The growing number of approved and experimental therapies in CRCP raises many questions. It is difficult to compare clinical trial data for these therapies because of differences in study designs such as heterogeneous patient populations and control arms. There is a lack of studies directly comparing therapies in order to better evaluate their clinical efficacy. The failure of several clinical trials of targeted therapies for CRCP highlights the need for improved design of clinical trials in order to identify agents that have limited efficacy, while enabling more promising therapies to progress more quickly to the approval process. The mixed clinical trial data also illustrates the fact that CRPC is a heterogeneous condition, and patient subgroups may exist that are characterised by varying degrees of involvement of different signalling pathways. There is a need for improved patient selection based on clinical or molecular characteristics, to identify those most likely to benefit from a particular therapy.
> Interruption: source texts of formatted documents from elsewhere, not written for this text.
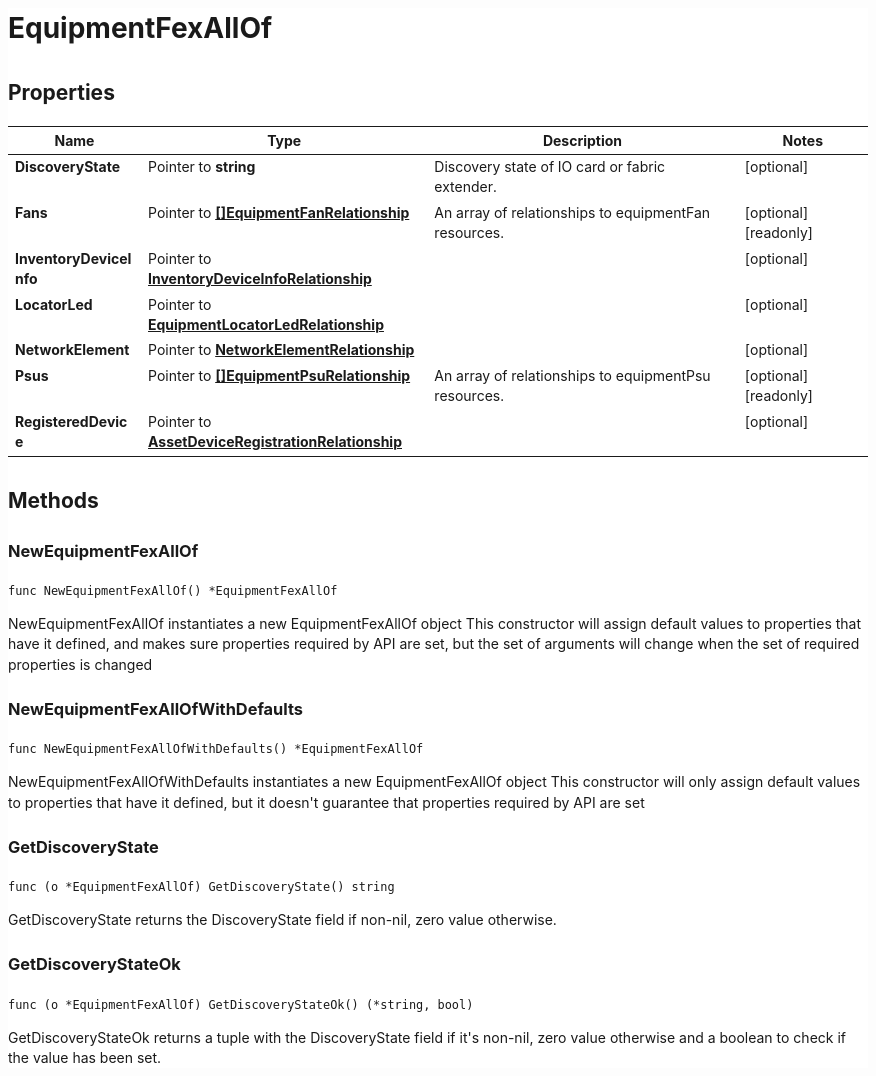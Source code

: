 # EquipmentFexAllOf

## Properties

Name | Type | Description | Notes
------------ | ------------- | ------------- | -------------
**DiscoveryState** | Pointer to **string** | Discovery state of IO card or fabric extender. | [optional] 
**Fans** | Pointer to [**[]EquipmentFanRelationship**](equipment.Fan.Relationship.md) | An array of relationships to equipmentFan resources. | [optional] [readonly] 
**InventoryDeviceInfo** | Pointer to [**InventoryDeviceInfoRelationship**](inventory.DeviceInfo.Relationship.md) |  | [optional] 
**LocatorLed** | Pointer to [**EquipmentLocatorLedRelationship**](equipment.LocatorLed.Relationship.md) |  | [optional] 
**NetworkElement** | Pointer to [**NetworkElementRelationship**](network.Element.Relationship.md) |  | [optional] 
**Psus** | Pointer to [**[]EquipmentPsuRelationship**](equipment.Psu.Relationship.md) | An array of relationships to equipmentPsu resources. | [optional] [readonly] 
**RegisteredDevice** | Pointer to [**AssetDeviceRegistrationRelationship**](asset.DeviceRegistration.Relationship.md) |  | [optional] 

## Methods

### NewEquipmentFexAllOf

`func NewEquipmentFexAllOf() *EquipmentFexAllOf`

NewEquipmentFexAllOf instantiates a new EquipmentFexAllOf object
This constructor will assign default values to properties that have it defined,
and makes sure properties required by API are set, but the set of arguments
will change when the set of required properties is changed

### NewEquipmentFexAllOfWithDefaults

`func NewEquipmentFexAllOfWithDefaults() *EquipmentFexAllOf`

NewEquipmentFexAllOfWithDefaults instantiates a new EquipmentFexAllOf object
This constructor will only assign default values to properties that have it defined,
but it doesn't guarantee that properties required by API are set

### GetDiscoveryState

`func (o *EquipmentFexAllOf) GetDiscoveryState() string`

GetDiscoveryState returns the DiscoveryState field if non-nil, zero value otherwise.

### GetDiscoveryStateOk

`func (o *EquipmentFexAllOf) GetDiscoveryStateOk() (*string, bool)`

GetDiscoveryStateOk returns a tuple with the DiscoveryState field if it's non-nil, zero value otherwise
and a boolean to check if the value has been set.
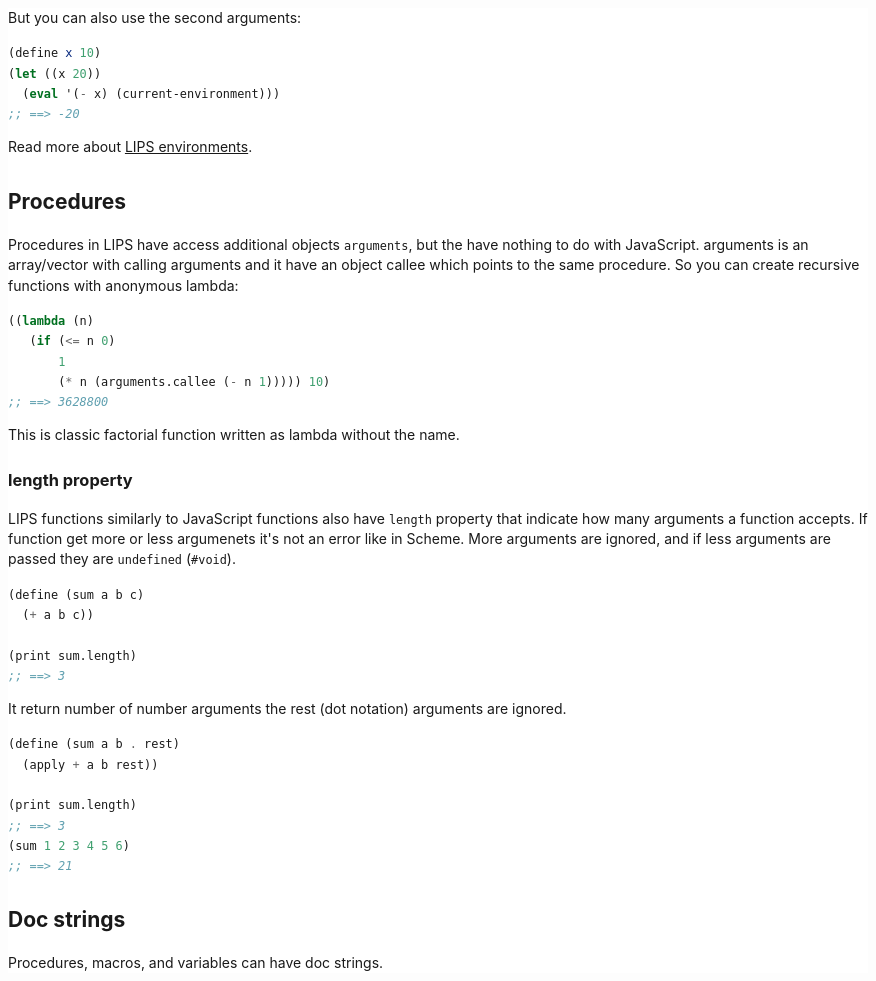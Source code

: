 But you can also use the second arguments:

```scheme
(define x 10)
(let ((x 20))
  (eval '(- x) (current-environment)))
;; ==> -20
```

Read more about [LIPS environments](/docs/lips/environments).

## Procedures
Procedures in LIPS have access additional objects `arguments`, but the have nothing to do with JavaScript.
arguments is an array/vector with calling arguments and it have an object callee which points to the same
procedure. So you can create recursive functions with anonymous lambda:

```scheme
((lambda (n)
   (if (<= n 0)
       1
       (* n (arguments.callee (- n 1))))) 10)
;; ==> 3628800
```

This is classic factorial function written as lambda without the name.

### length property

LIPS functions similarly to JavaScript functions also have `length` property that indicate how many
arguments a function accepts. If function get more or less argumenets it's not an error like in Scheme. More arguments are ignored,
and if less arguments are passed they are `undefined` (`#void`).

```scheme
(define (sum a b c)
  (+ a b c))

(print sum.length)
;; ==> 3
```

It return number of number arguments the rest (dot notation) arguments are ignored.

```scheme
(define (sum a b . rest)
  (apply + a b rest))

(print sum.length)
;; ==> 3
(sum 1 2 3 4 5 6)
;; ==> 21
```

## Doc strings
Procedures, macros, and variables can have doc strings.
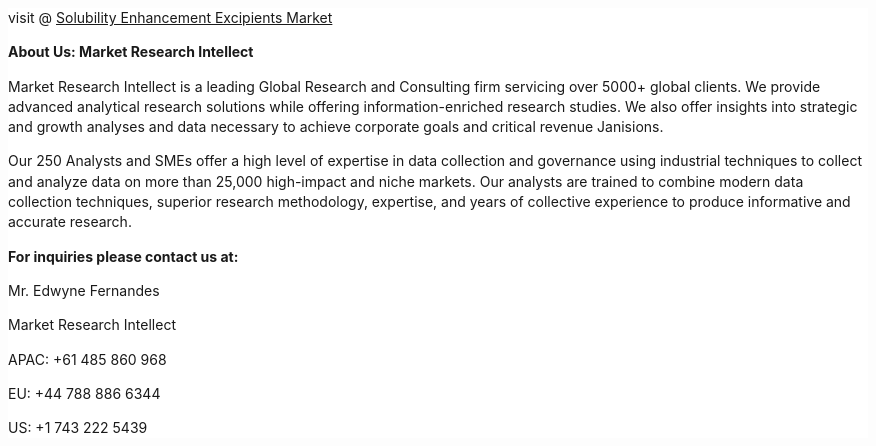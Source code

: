 visit&nbsp;@</strong>&nbsp;</span><span class="font-[700]"><a href="https://www.marketresearchintellect.com/product/global-solubility-enhancement-excipients-market-size-forecast/?utm_source=Linkedin&utm_medium=026" target="_blank" data-tracking-control-name="article-ssr-frontend-pulse_little-text-block" data-tracking-will-navigate="" data-test-link="">Solubility Enhancement Excipients Market</a></span></p><p><strong><span class="font-[700]">About Us: Market Research Intellect</span></strong></p><p><span class="">Market Research Intellect is a leading Global Research and Consulting firm servicing over 5000+ global clients. We provide advanced analytical research solutions while offering information-enriched research studies.&nbsp;</span>We also offer insights into strategic and growth analyses and data necessary to achieve corporate goals and critical revenue Janisions.</p><p><span class="">Our 250 Analysts and SMEs offer a high level of expertise in data collection and governance using industrial techniques to collect and analyze data on more than 25,000 high-impact and niche markets. Our analysts are trained to combine modern data collection techniques, superior research methodology, expertise, and years of collective experience to produce informative and accurate research.</span></p><p><strong>For inquiries please contact us at:</strong></p><p>Mr. Edwyne Fernandes</p><p>Market Research Intellect</p><p>APAC: +61 485 860 968</p><p>EU: +44 788 886 6344</p><p>US: +1 743 222 5439</p>
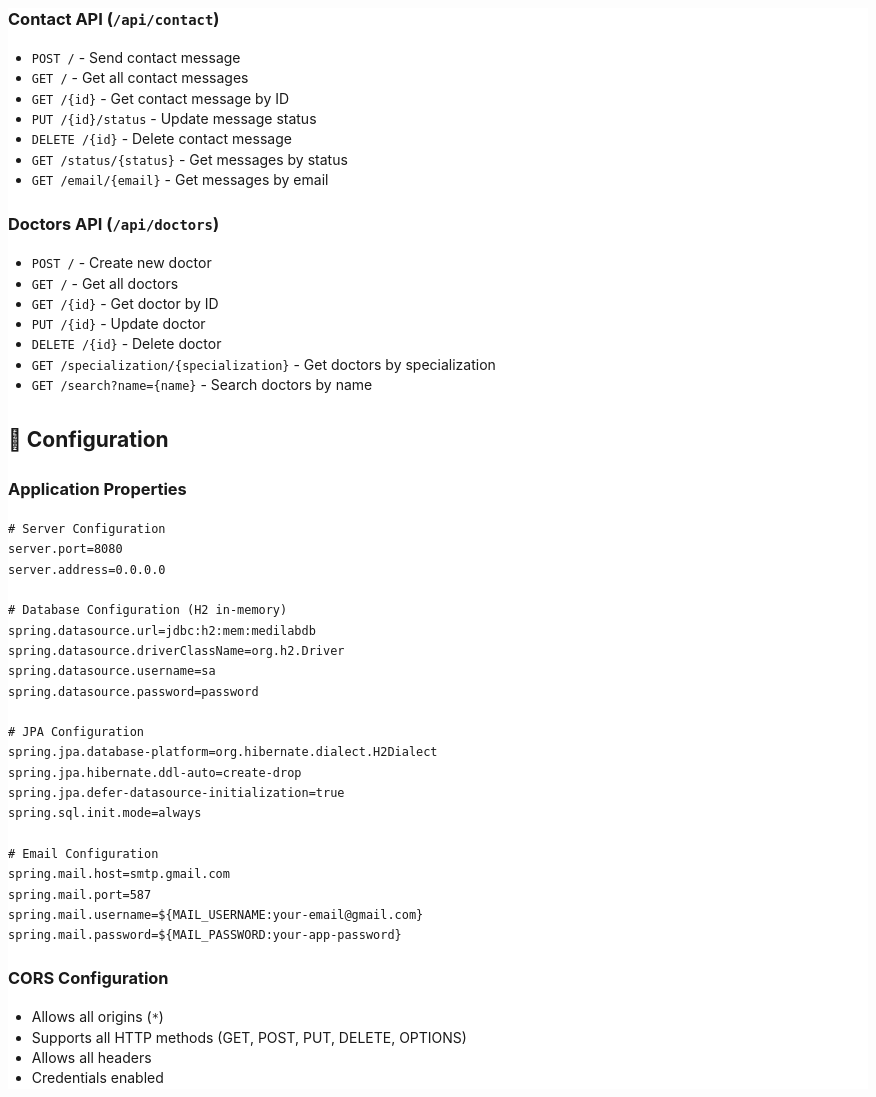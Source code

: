 ### Contact API (`/api/contact`)
- `POST /` - Send contact message
- `GET /` - Get all contact messages
- `GET /{id}` - Get contact message by ID
- `PUT /{id}/status` - Update message status
- `DELETE /{id}` - Delete contact message
- `GET /status/{status}` - Get messages by status
- `GET /email/{email}` - Get messages by email

### Doctors API (`/api/doctors`)
- `POST /` - Create new doctor
- `GET /` - Get all doctors
- `GET /{id}` - Get doctor by ID
- `PUT /{id}` - Update doctor
- `DELETE /{id}` - Delete doctor
- `GET /specialization/{specialization}` - Get doctors by specialization
- `GET /search?name={name}` - Search doctors by name

## 🔧 Configuration

### Application Properties
```properties
# Server Configuration
server.port=8080
server.address=0.0.0.0

# Database Configuration (H2 in-memory)
spring.datasource.url=jdbc:h2:mem:medilabdb
spring.datasource.driverClassName=org.h2.Driver
spring.datasource.username=sa
spring.datasource.password=password

# JPA Configuration
spring.jpa.database-platform=org.hibernate.dialect.H2Dialect
spring.jpa.hibernate.ddl-auto=create-drop
spring.jpa.defer-datasource-initialization=true
spring.sql.init.mode=always

# Email Configuration
spring.mail.host=smtp.gmail.com
spring.mail.port=587
spring.mail.username=${MAIL_USERNAME:your-email@gmail.com}
spring.mail.password=${MAIL_PASSWORD:your-app-password}
```

### CORS Configuration
- Allows all origins (`*`)
- Supports all HTTP methods (GET, POST, PUT, DELETE, OPTIONS)
- Allows all headers
- Credentials enabled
The development of molecular targeted therapy calls into the question the future of traditional chemotherapeutic strategies. However, the need for cytotoxic approaches is likely to remain; their optimum utility will be best achieved in combination with targeted therapies. Considerable research is required to determine to optimum sequencing and combinations of these drugs to overcome resistance to monotherapies.
The advent of targeted therapies has brought new treatment paradigm of CRPC. In the future, identification of different molecular subtypes of CRPC, as well as predictive biomarkers of therapeutic response, will allow clinicians to optimise therapy of CRPC through individualised approaches.